Des étudiants et des enseignants du département d'anthropologie occupent un amphi depuis trois semaines, en protestation contre le traitement fait par l'université de leurs demandes de diplômes. Cette crise externe s'accompagne également d'une crise interne au département d'anthropologie.

Le jeudi 14 avril 2005 le président fait évacuer par la police l'amphi en question. Selon ses dires, l'amphi est aussitôt réoccuper.

Le vendredi 15 avril les usagers de l'université découvrent que celle-ci est fermée. Pour combien de temps ? Mystère.


17 avril. Quelques collègues explicitent publiquement par mail leur soutien en cette affaire à la direction.
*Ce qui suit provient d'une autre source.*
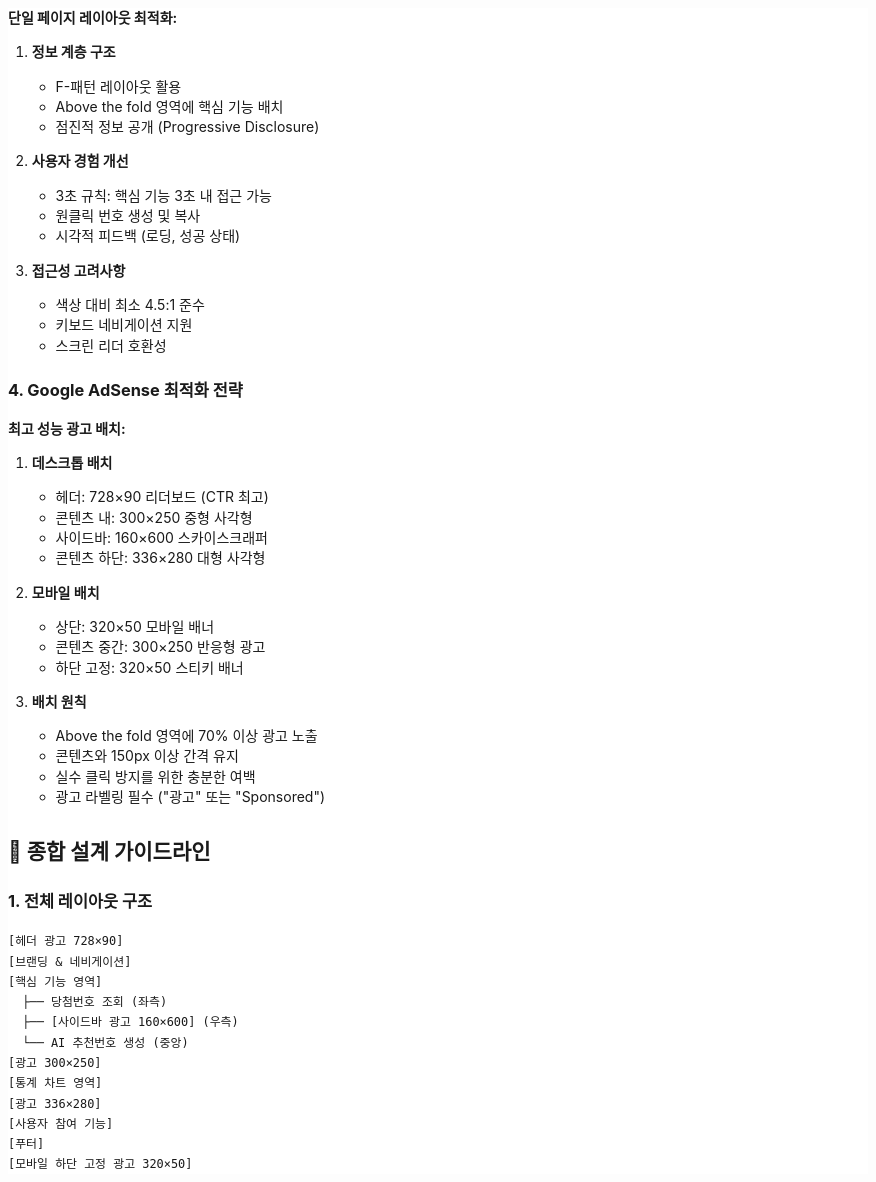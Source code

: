 **단일 페이지 레이아웃 최적화:**

1. **정보 계층 구조**
   - F-패턴 레이아웃 활용
   - Above the fold 영역에 핵심 기능 배치
   - 점진적 정보 공개 (Progressive Disclosure)

2. **사용자 경험 개선**
   - 3초 규칙: 핵심 기능 3초 내 접근 가능
   - 원클릭 번호 생성 및 복사
   - 시각적 피드백 (로딩, 성공 상태)

3. **접근성 고려사항**
   - 색상 대비 최소 4.5:1 준수
   - 키보드 네비게이션 지원
   - 스크린 리더 호환성

### 4. Google AdSense 최적화 전략

**최고 성능 광고 배치:**

1. **데스크톱 배치**
   - 헤더: 728×90 리더보드 (CTR 최고)
   - 콘텐츠 내: 300×250 중형 사각형
   - 사이드바: 160×600 스카이스크래퍼
   - 콘텐츠 하단: 336×280 대형 사각형

2. **모바일 배치**
   - 상단: 320×50 모바일 배너
   - 콘텐츠 중간: 300×250 반응형 광고
   - 하단 고정: 320×50 스티키 배너

3. **배치 원칙**
   - Above the fold 영역에 70% 이상 광고 노출
   - 콘텐츠와 150px 이상 간격 유지
   - 실수 클릭 방지를 위한 충분한 여백
   - 광고 라벨링 필수 ("광고" 또는 "Sponsored")

## 🎨 종합 설계 가이드라인

### 1. 전체 레이아웃 구조

```
[헤더 광고 728×90]
[브랜딩 & 네비게이션]
[핵심 기능 영역]
  ├── 당첨번호 조회 (좌측)
  ├── [사이드바 광고 160×600] (우측)
  └── AI 추천번호 생성 (중앙)
[광고 300×250]
[통계 차트 영역]
[광고 336×280]
[사용자 참여 기능]
[푸터]
[모바일 하단 고정 광고 320×50]
```
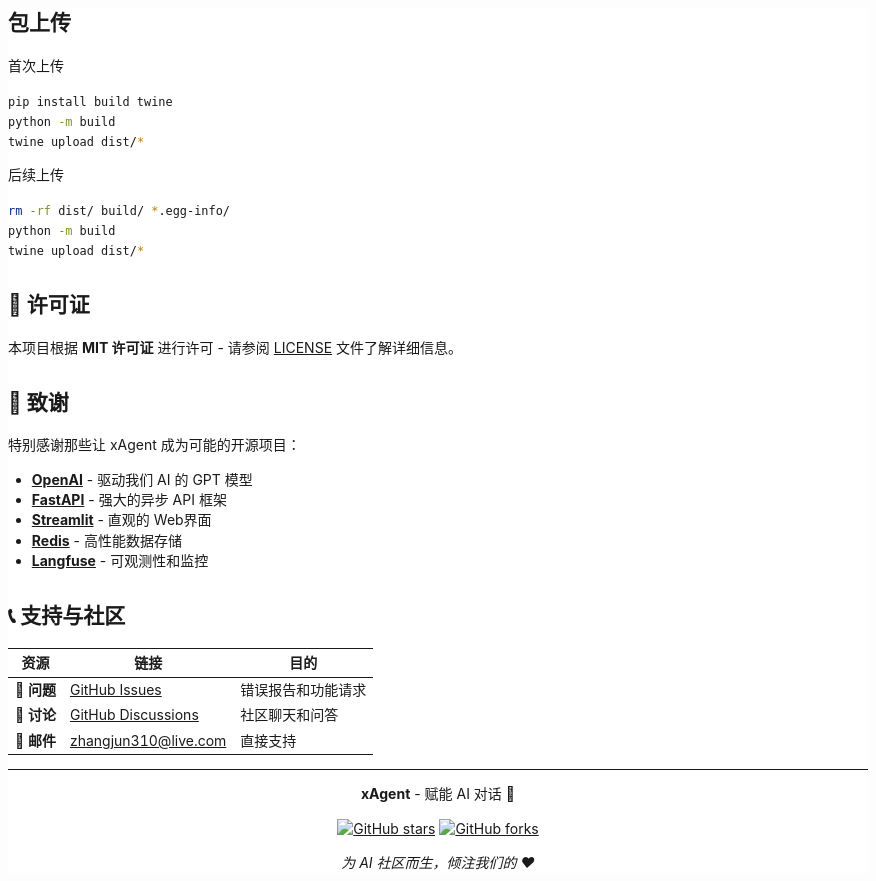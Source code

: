 ## 包上传

首次上传

```bash
pip install build twine
python -m build
twine upload dist/*
```

后续上传

```bash
rm -rf dist/ build/ *.egg-info/
python -m build
twine upload dist/*
```

## 📄 许可证

本项目根据 **MIT 许可证** 进行许可 - 请参阅 [LICENSE](LICENSE) 文件了解详细信息。

## 🙏 致谢

特别感谢那些让 xAgent 成为可能的开源项目：

- **[OpenAI](https://openai.com/)** - 驱动我们 AI 的 GPT 模型
- **[FastAPI](https://fastapi.tiangolo.com/)** - 强大的异步 API 框架
- **[Streamlit](https://streamlit.io/)** - 直观的 Web界面
- **[Redis](https://redis.io/)** - 高性能数据存储
- **[Langfuse](https://langfuse.com/)** - 可观测性和监控

## 📞 支持与社区

| 资源 | 链接 | 目的 |
|----------|------|---------|
| **🐛 问题** | [GitHub Issues](https://github.com/ZJCODE/xAgent/issues) | 错误报告和功能请求 |
| **💬 讨论** | [GitHub Discussions](https://github.com/ZJCODE/xAgent/discussions) | 社区聊天和问答 |
| **📧 邮件** | zhangjun310@live.com | 直接支持 |

---

<div align="center">

**xAgent** - 赋能 AI 对话 🚀

[![GitHub stars](https://img.shields.io/github/stars/ZJCODE/xAgent?style=social)](https://github.com/ZJCODE/xAgent)
[![GitHub forks](https://img.shields.io/github/forks/ZJCODE/xAgent?style=social)](https://github.com/ZJCODE/xAgent)

*为 AI 社区而生，倾注我们的 ❤️*

</div>
</div>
Le lundi 18 avril de nombreux personnels se retrouvent en AG spontanée devant l'université. Aucun incident notable n'intervient. Les forces de l'ordre stationnent devant l'université. Les personnels demandent qu'une délégation soit reçue par le président ; celui-ci fait répondre qu'il est occupé. Aucun des responsables officiels présents n'accepte de nous dire quoi que ce soit sur la durée de la fermeture. A la fin de la journée le bruit court que l'université restera fermée jusqu'à la fin de la semaine. Une AG des personnels est décidée pour le 20 avril à la Bourse du Travail de Saint-Denis. Le SNESUP Paris 8 émet une motion de protestation le soir même réclamant la réouverture et demandant à ce qu'une délégation d'enseignants soit reçue par le président.

Cette semaine-là le site de l'université et le courrier électronique deviennent notre principale source d'informations.
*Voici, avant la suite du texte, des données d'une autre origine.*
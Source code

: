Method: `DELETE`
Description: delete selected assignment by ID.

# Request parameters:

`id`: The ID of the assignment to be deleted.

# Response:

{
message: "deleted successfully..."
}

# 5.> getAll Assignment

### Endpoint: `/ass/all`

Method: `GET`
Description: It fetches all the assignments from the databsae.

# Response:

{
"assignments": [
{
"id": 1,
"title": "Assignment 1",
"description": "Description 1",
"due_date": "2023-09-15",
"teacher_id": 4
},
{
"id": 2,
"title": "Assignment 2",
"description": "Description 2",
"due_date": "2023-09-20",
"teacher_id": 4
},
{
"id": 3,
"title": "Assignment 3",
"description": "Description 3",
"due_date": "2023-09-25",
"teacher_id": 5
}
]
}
19 avril. Journée prolifique. Le président publie un communiqué annonçant qu'il a dû, avec un infini regret, prendre la décision de fermer l'université du 15 au 18 avril et qu'il espère que la fermeture sera brève, un communiqué pour indiquer qu'il a toujours défendu l'anthropologie. Apparaît sur le site de l'université une motion de soutien à la direction et un appel à signer cette motion (disparue aujourd'hui). Dans la nuit le président publie, toujours avec un infini regretun communiqué annonçant la fermeture jusqu'au 23 avril, puis un texte expliquant que 30.000 personnes étaient empêchées de travailler par une quarantaine de personnes.

20 avril. Le président publie par mail et sur le site un communiqué dans lequel il annonce, que, à son corps défendant,  l'université restera fermée jusqu'au 9 mai. Il tente de faire accroire qu'il s'agit d'une fermeture d'une semaine, alors que l'université, et en particulier la bibliothèque, reste normalement ouverte à cette période pour les IATOSS et pour permettre aux étudiants de préparer les examens ; et, en cette période de LMD, pour permettre aux enseignants de travailler sur les navettes du ministère.
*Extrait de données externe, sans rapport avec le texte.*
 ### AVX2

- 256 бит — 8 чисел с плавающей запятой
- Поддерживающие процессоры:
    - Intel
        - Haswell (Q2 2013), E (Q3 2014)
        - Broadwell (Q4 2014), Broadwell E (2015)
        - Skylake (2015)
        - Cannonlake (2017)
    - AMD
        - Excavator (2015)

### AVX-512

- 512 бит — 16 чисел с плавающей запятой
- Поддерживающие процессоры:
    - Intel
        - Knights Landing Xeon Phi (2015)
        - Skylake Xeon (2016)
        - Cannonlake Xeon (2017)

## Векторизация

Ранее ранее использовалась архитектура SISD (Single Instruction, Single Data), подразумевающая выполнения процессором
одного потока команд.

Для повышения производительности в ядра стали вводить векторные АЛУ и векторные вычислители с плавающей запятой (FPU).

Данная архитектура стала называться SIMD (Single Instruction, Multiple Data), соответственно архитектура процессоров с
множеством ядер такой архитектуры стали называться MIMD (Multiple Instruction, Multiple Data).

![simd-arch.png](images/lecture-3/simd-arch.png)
Le même jour l'AG des personnels réunie à la Bourse du Travail de Saint-Denis vote une motion condamnant l'appel aux forces de police, demandant la réouverture de l'université et la réception de toute urgence d'une délégation des personnels. Cette motion sera présentée en conférence de presse le 22 avril.

Les séances du Conseil d'Administration et du Conseils des Etudes et de la Vie Universitaire sont annulées. Les Commissions de Spécialistes, chargées du recrutement des enseignants, se réunissent comme elles peuvent, sans appui IATOSS.

Le jour de la réouverture de l'université, le 9 mai 2005, une AG des personnels désigne une délégation au Conseil d'Administration pour débattre des conséquences de la fermeture sur les étudiants, les personnels vacataires, des poursuites judiciaires lancées contre des enseignants, et de la pertinence des moyens adoptés pour résoudre la crise. Cette délégation sera reçue le 10 mai 2005 par le Conseil d'Administration et le président. Seul le président répondra à nos questions, le CA restant muet pendant toute la durée de notre présence, sauf pour protester "ce sont nos affaires" quand la délégation mentionnera que le CA n'a pas été consulté pour la fermeture. Le président s'engage de lui-même à ne plus jamais ni fermer l'université ni même faire appel à la police "dans quelque situation que ce soit" pendant tout le reste de son mandat (on ne lui en demandait pas tant).